*Activity*
Search the listing below for lines that hold the word "gugur", and report only how many there are.

####################

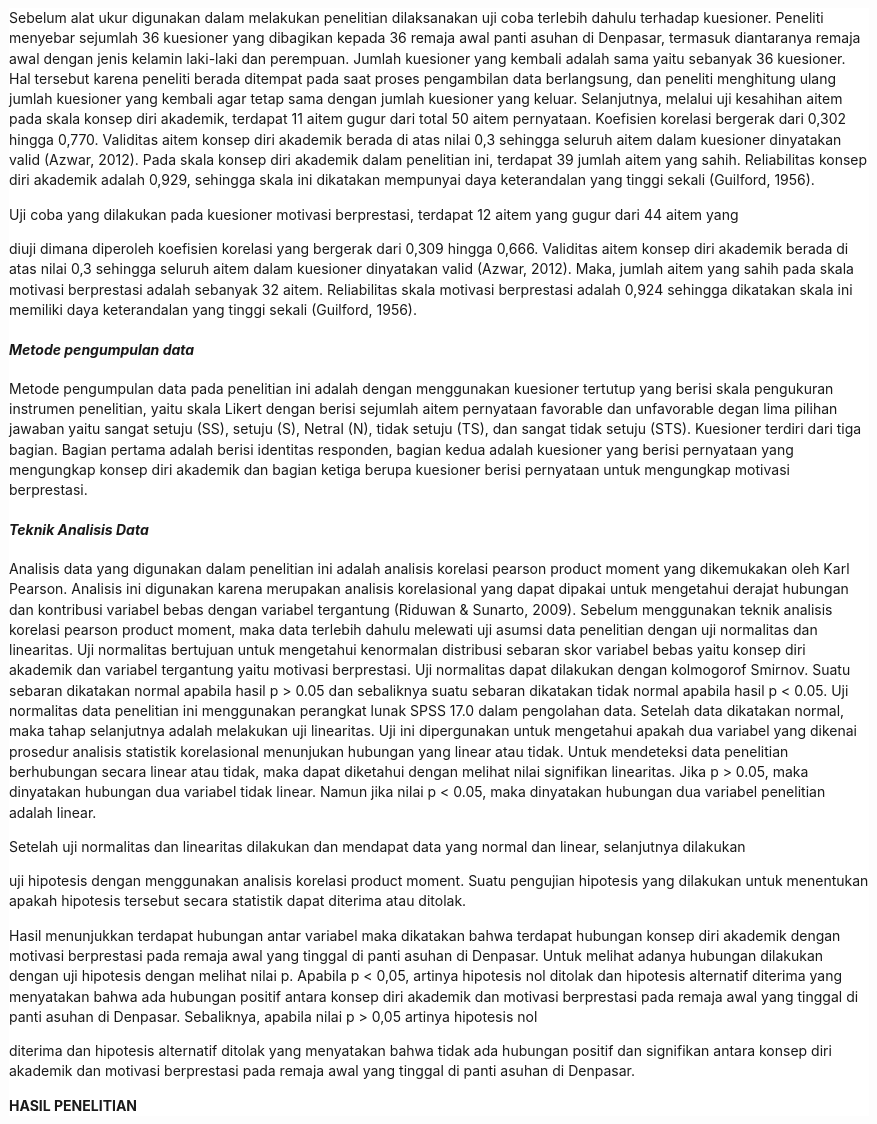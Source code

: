 <p><span class="font4">Sebelum alat ukur digunakan dalam melakukan penelitian dilaksanakan uji coba terlebih dahulu terhadap kuesioner. Peneliti menyebar sejumlah 36 kuesioner yang dibagikan kepada 36 remaja awal panti asuhan di Denpasar, termasuk diantaranya remaja awal dengan jenis kelamin laki-laki dan perempuan. Jumlah kuesioner yang kembali adalah sama yaitu sebanyak 36 kuesioner. Hal tersebut karena peneliti berada ditempat pada saat proses pengambilan data berlangsung, dan peneliti menghitung ulang jumlah kuesioner yang kembali agar tetap sama dengan jumlah kuesioner yang keluar. Selanjutnya, melalui uji kesahihan aitem pada skala konsep diri akademik, terdapat 11 aitem gugur dari total 50 aitem pernyataan. Koefisien korelasi bergerak dari 0,302 hingga 0,770. Validitas aitem konsep diri akademik berada di atas nilai 0,3 sehingga seluruh aitem dalam kuesioner dinyatakan valid (Azwar, 2012). Pada skala konsep diri akademik dalam penelitian ini, terdapat 39 jumlah aitem yang sahih. Reliabilitas konsep diri akademik adalah 0,929, sehingga skala ini dikatakan mempunyai daya keterandalan yang tinggi sekali (Guilford, 1956).</span></p>
<p><span class="font4">Uji coba yang dilakukan pada kuesioner motivasi berprestasi, terdapat 12 aitem yang gugur dari 44 aitem yang</span></p>
<p><span class="font4">diuji dimana diperoleh koefisien korelasi yang bergerak dari 0,309 hingga 0,666. Validitas aitem konsep diri akademik berada di atas nilai 0,3 sehingga seluruh aitem dalam kuesioner dinyatakan valid (Azwar, 2012). Maka, jumlah aitem yang sahih pada skala motivasi berprestasi adalah sebanyak 32 aitem. Reliabilitas skala motivasi berprestasi adalah 0,924 sehingga dikatakan skala ini memiliki daya keterandalan yang tinggi sekali (Guilford, 1956).</span></p>
<h4><a name="bookmark16"></a><span class="font4" style="font-weight:bold;font-style:italic;"><a name="bookmark17"></a>Metode pengumpulan data</span></h4>
<p><span class="font4">Metode pengumpulan data pada penelitian ini adalah dengan menggunakan kuesioner tertutup yang berisi skala pengukuran instrumen penelitian, yaitu skala Likert dengan berisi sejumlah aitem pernyataan favorable dan unfavorable degan lima pilihan jawaban yaitu sangat setuju (SS), setuju (S), Netral (N), tidak setuju (TS), dan sangat tidak setuju (STS). Kuesioner terdiri dari tiga bagian. Bagian pertama adalah berisi identitas responden, bagian kedua adalah kuesioner yang berisi pernyataan yang mengungkap konsep diri akademik dan bagian ketiga berupa kuesioner berisi pernyataan untuk mengungkap motivasi berprestasi.</span></p>
<h4><a name="bookmark18"></a><span class="font4" style="font-weight:bold;font-style:italic;"><a name="bookmark19"></a>Teknik Analisis Data</span></h4>
<p><span class="font4">Analisis data yang digunakan dalam penelitian ini adalah analisis korelasi pearson product moment yang dikemukakan oleh Karl Pearson. Analisis ini digunakan karena merupakan analisis korelasional yang dapat dipakai untuk mengetahui derajat hubungan dan kontribusi variabel bebas dengan variabel tergantung (Riduwan &amp;&nbsp;Sunarto, 2009). Sebelum menggunakan teknik analisis korelasi pearson product moment, maka data terlebih dahulu melewati uji asumsi data penelitian dengan uji normalitas dan linearitas. Uji normalitas bertujuan untuk mengetahui kenormalan distribusi sebaran skor variabel bebas yaitu konsep diri akademik dan variabel tergantung yaitu motivasi berprestasi. Uji normalitas dapat dilakukan dengan kolmogorof Smirnov. Suatu sebaran dikatakan normal apabila hasil p &gt;&nbsp;0.05 dan sebaliknya suatu sebaran dikatakan tidak normal apabila hasil p &lt;&nbsp;0.05. Uji normalitas data penelitian ini menggunakan perangkat lunak SPSS 17.0 dalam pengolahan data. Setelah data dikatakan normal, maka tahap selanjutnya adalah melakukan uji linearitas. Uji ini dipergunakan untuk mengetahui apakah dua variabel yang dikenai prosedur analisis statistik korelasional menunjukan hubungan yang linear atau tidak. Untuk mendeteksi data penelitian berhubungan secara linear atau tidak, maka dapat diketahui dengan melihat nilai signifikan linearitas. Jika p &gt;&nbsp;0.05, maka dinyatakan hubungan dua variabel tidak linear. Namun jika nilai p &lt;&nbsp;0.05, maka dinyatakan hubungan dua variabel penelitian adalah linear.</span></p>
<p><span class="font4">Setelah uji normalitas dan linearitas dilakukan dan mendapat data yang normal dan linear, selanjutnya dilakukan</span></p>
<p><span class="font4">uji hipotesis dengan menggunakan analisis korelasi product moment. Suatu pengujian hipotesis yang dilakukan untuk menentukan apakah hipotesis tersebut secara statistik dapat diterima atau ditolak.</span></p>
<p><span class="font4">Hasil menunjukkan terdapat hubungan antar variabel maka dikatakan bahwa terdapat hubungan konsep diri akademik dengan motivasi berprestasi pada remaja awal yang tinggal di panti asuhan di Denpasar. Untuk melihat adanya hubungan dilakukan dengan uji hipotesis dengan melihat nilai p. Apabila p &lt;&nbsp;0,05, artinya hipotesis nol ditolak dan hipotesis alternatif diterima yang menyatakan bahwa ada hubungan positif antara konsep diri akademik dan motivasi berprestasi pada remaja awal yang tinggal di panti asuhan di Denpasar. Sebaliknya, apabila nilai p &gt;&nbsp;0,05 artinya hipotesis nol</span></p>
<p><span class="font4">diterima dan hipotesis alternatif ditolak yang menyatakan bahwa tidak ada hubungan positif dan signifikan antara konsep diri akademik dan motivasi berprestasi pada remaja awal yang tinggal di panti asuhan di Denpasar.</span></p>
<p><span class="font4" style="font-weight:bold;">HASIL PENELITIAN</span></p>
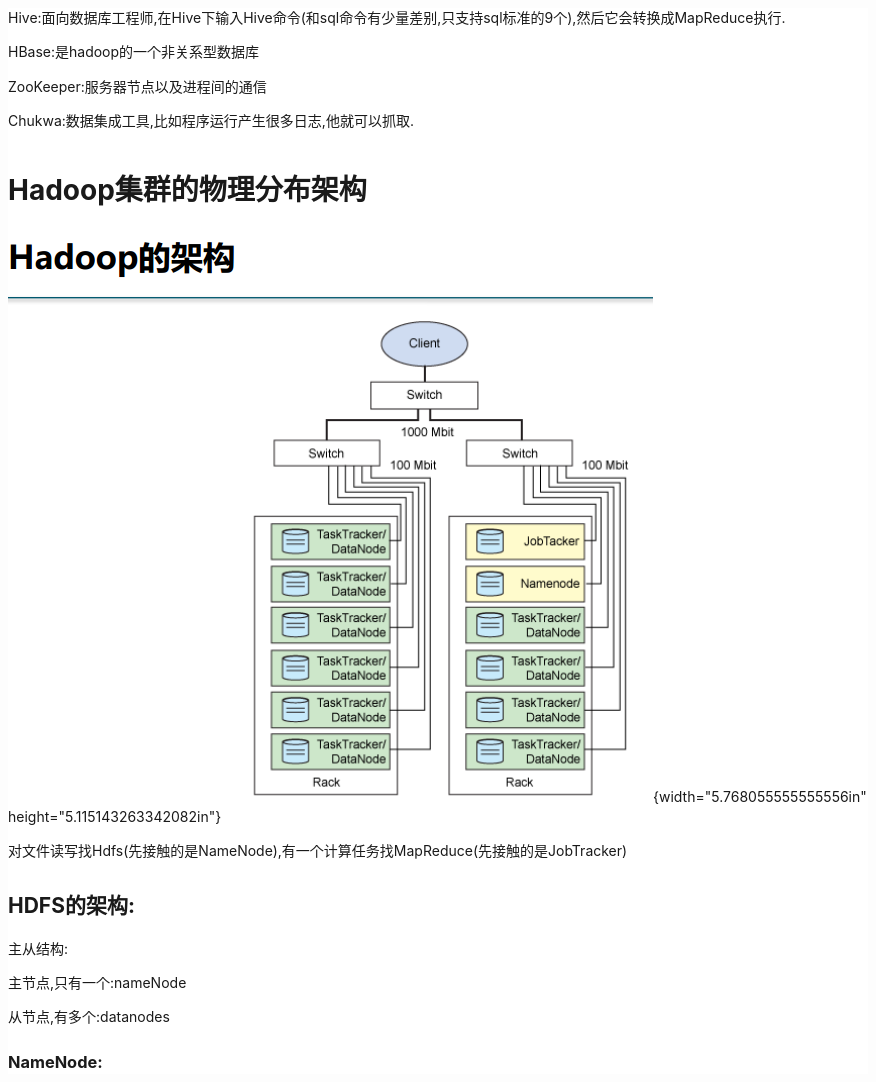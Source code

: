 Hive:面向数据库工程师,在Hive下输入Hive命令(和sql命令有少量差别,只支持sql标准的9个),然后它会转换成MapReduce执行.

HBase:是hadoop的一个非关系型数据库

ZooKeeper:服务器节点以及进程间的通信

Chukwa:数据集成工具,比如程序运行产生很多日志,他就可以抓取.

Hadoop集群的物理分布架构
========================

![](./hadoop1.x笔记/media/image4.png){width="5.768055555555556in"
height="5.115143263342082in"}

对文件读写找Hdfs(先接触的是NameNode),有一个计算任务找MapReduce(先接触的是JobTracker)

HDFS的架构:
-----------

主从结构:

主节点,只有一个:nameNode

从节点,有多个:datanodes

### NameNode:
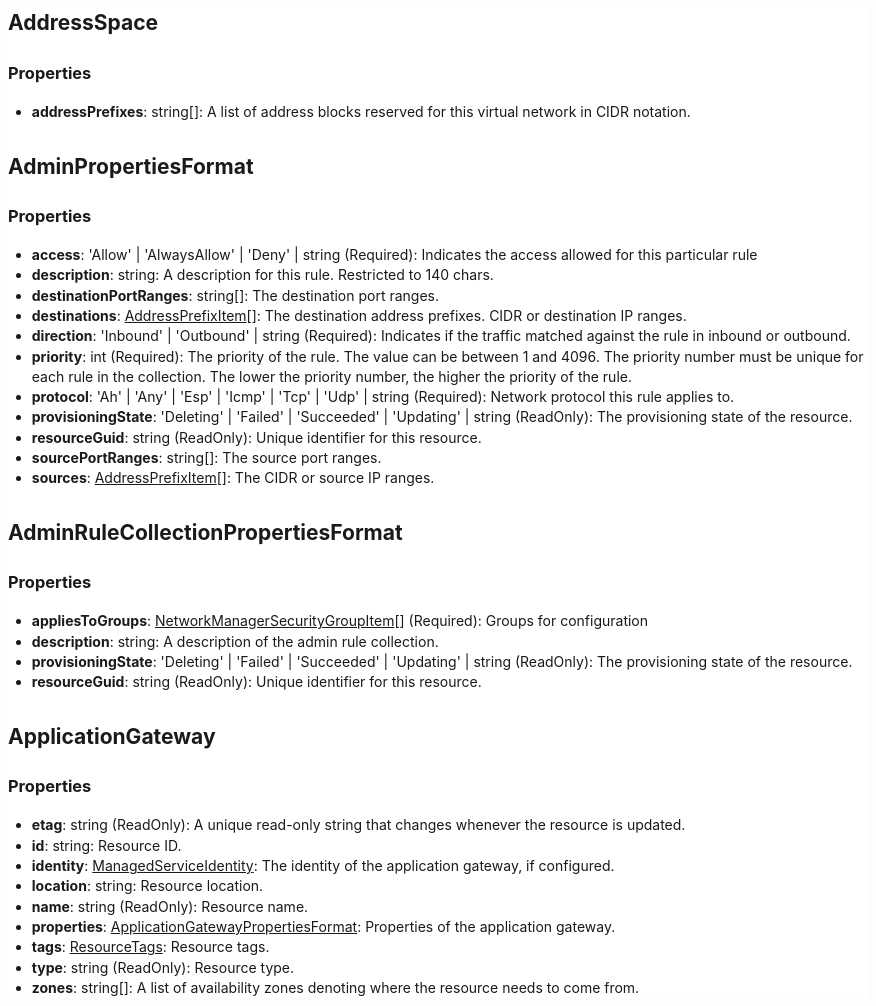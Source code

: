 ## AddressSpace
### Properties
* **addressPrefixes**: string[]: A list of address blocks reserved for this virtual network in CIDR notation.

## AdminPropertiesFormat
### Properties
* **access**: 'Allow' | 'AlwaysAllow' | 'Deny' | string (Required): Indicates the access allowed for this particular rule
* **description**: string: A description for this rule. Restricted to 140 chars.
* **destinationPortRanges**: string[]: The destination port ranges.
* **destinations**: [AddressPrefixItem](#addressprefixitem)[]: The destination address prefixes. CIDR or destination IP ranges.
* **direction**: 'Inbound' | 'Outbound' | string (Required): Indicates if the traffic matched against the rule in inbound or outbound.
* **priority**: int (Required): The priority of the rule. The value can be between 1 and 4096. The priority number must be unique for each rule in the collection. The lower the priority number, the higher the priority of the rule.
* **protocol**: 'Ah' | 'Any' | 'Esp' | 'Icmp' | 'Tcp' | 'Udp' | string (Required): Network protocol this rule applies to.
* **provisioningState**: 'Deleting' | 'Failed' | 'Succeeded' | 'Updating' | string (ReadOnly): The provisioning state of the resource.
* **resourceGuid**: string (ReadOnly): Unique identifier for this resource.
* **sourcePortRanges**: string[]: The source port ranges.
* **sources**: [AddressPrefixItem](#addressprefixitem)[]: The CIDR or source IP ranges.

## AdminRuleCollectionPropertiesFormat
### Properties
* **appliesToGroups**: [NetworkManagerSecurityGroupItem](#networkmanagersecuritygroupitem)[] (Required): Groups for configuration
* **description**: string: A description of the admin rule collection.
* **provisioningState**: 'Deleting' | 'Failed' | 'Succeeded' | 'Updating' | string (ReadOnly): The provisioning state of the resource.
* **resourceGuid**: string (ReadOnly): Unique identifier for this resource.

## ApplicationGateway
### Properties
* **etag**: string (ReadOnly): A unique read-only string that changes whenever the resource is updated.
* **id**: string: Resource ID.
* **identity**: [ManagedServiceIdentity](#managedserviceidentity): The identity of the application gateway, if configured.
* **location**: string: Resource location.
* **name**: string (ReadOnly): Resource name.
* **properties**: [ApplicationGatewayPropertiesFormat](#applicationgatewaypropertiesformat): Properties of the application gateway.
* **tags**: [ResourceTags](#resourcetags): Resource tags.
* **type**: string (ReadOnly): Resource type.
* **zones**: string[]: A list of availability zones denoting where the resource needs to come from.
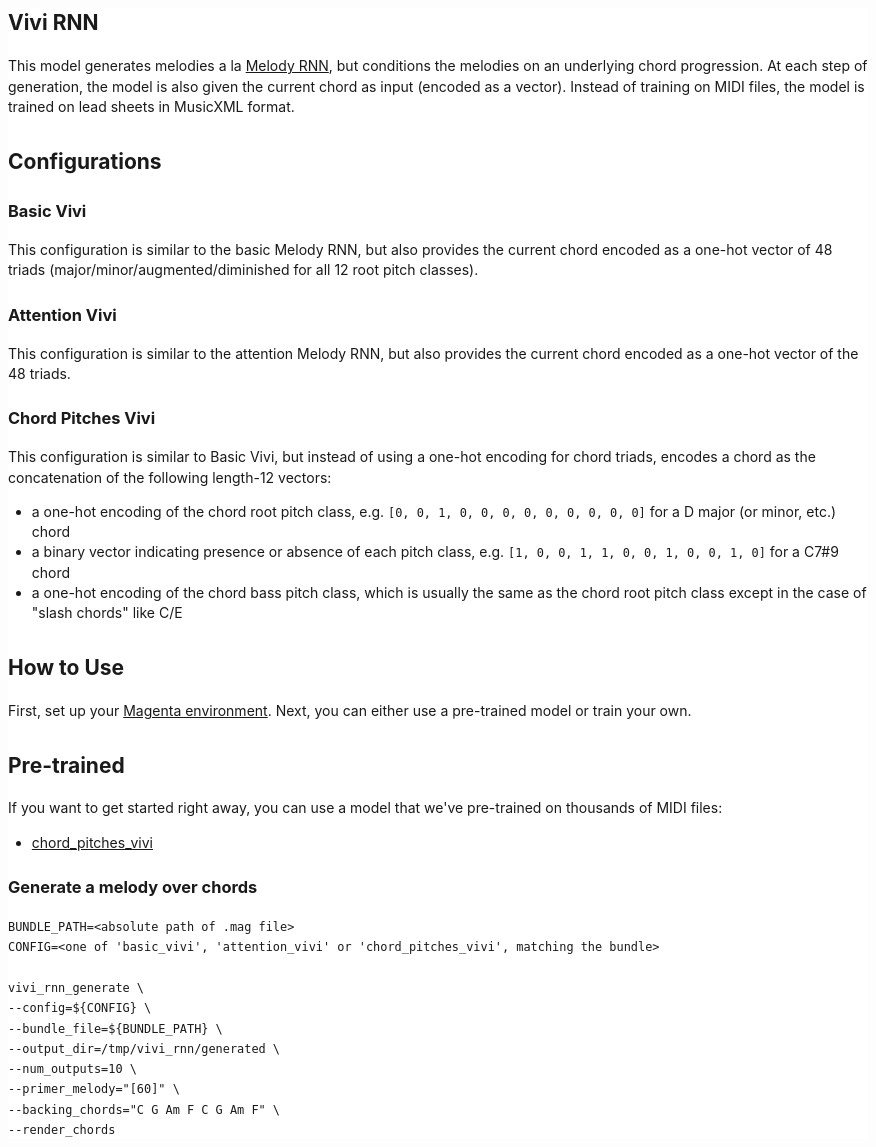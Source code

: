 ## Vivi RNN

This model generates melodies a la [Melody RNN](/magenta/models/melody_rnn/README.md), but conditions the melodies on an underlying chord progression. At each step of generation, the model is also given the current chord as input (encoded as a vector). Instead of training on MIDI files, the model is trained on lead sheets in MusicXML format.

## Configurations

### Basic Vivi

This configuration is similar to the basic Melody RNN, but also provides the current chord encoded as a one-hot vector of 48 triads (major/minor/augmented/diminished for all 12 root pitch classes).

### Attention Vivi

This configuration is similar to the attention Melody RNN, but also provides the current chord encoded as a one-hot vector of the 48 triads.

### Chord Pitches Vivi

This configuration is similar to Basic Vivi, but instead of using a one-hot encoding for chord triads, encodes a chord as the concatenation of the following length-12 vectors:

* a one-hot encoding of the chord root pitch class, e.g. `[0, 0, 1, 0, 0, 0, 0, 0, 0, 0, 0, 0]` for a D major (or minor, etc.) chord
* a binary vector indicating presence or absence of each pitch class, e.g. `[1, 0, 0, 1, 1, 0, 0, 1, 0, 0, 1, 0]` for a C7#9 chord
* a one-hot encoding of the chord bass pitch class, which is usually the same as the chord root pitch class except in the case of "slash chords" like C/E

## How to Use

First, set up your [Magenta environment](/README.md). Next, you can either use a pre-trained model or train your own.

## Pre-trained

If you want to get started right away, you can use a model that we've pre-trained on thousands of MIDI files:

* [chord_pitches_vivi](http://download.magenta.tensorflow.org/models/chord_pitches_vivi.mag)

### Generate a melody over chords

```
BUNDLE_PATH=<absolute path of .mag file>
CONFIG=<one of 'basic_vivi', 'attention_vivi' or 'chord_pitches_vivi', matching the bundle>

vivi_rnn_generate \
--config=${CONFIG} \
--bundle_file=${BUNDLE_PATH} \
--output_dir=/tmp/vivi_rnn/generated \
--num_outputs=10 \
--primer_melody="[60]" \
--backing_chords="C G Am F C G Am F" \
--render_chords
```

####################

*Task answer*
2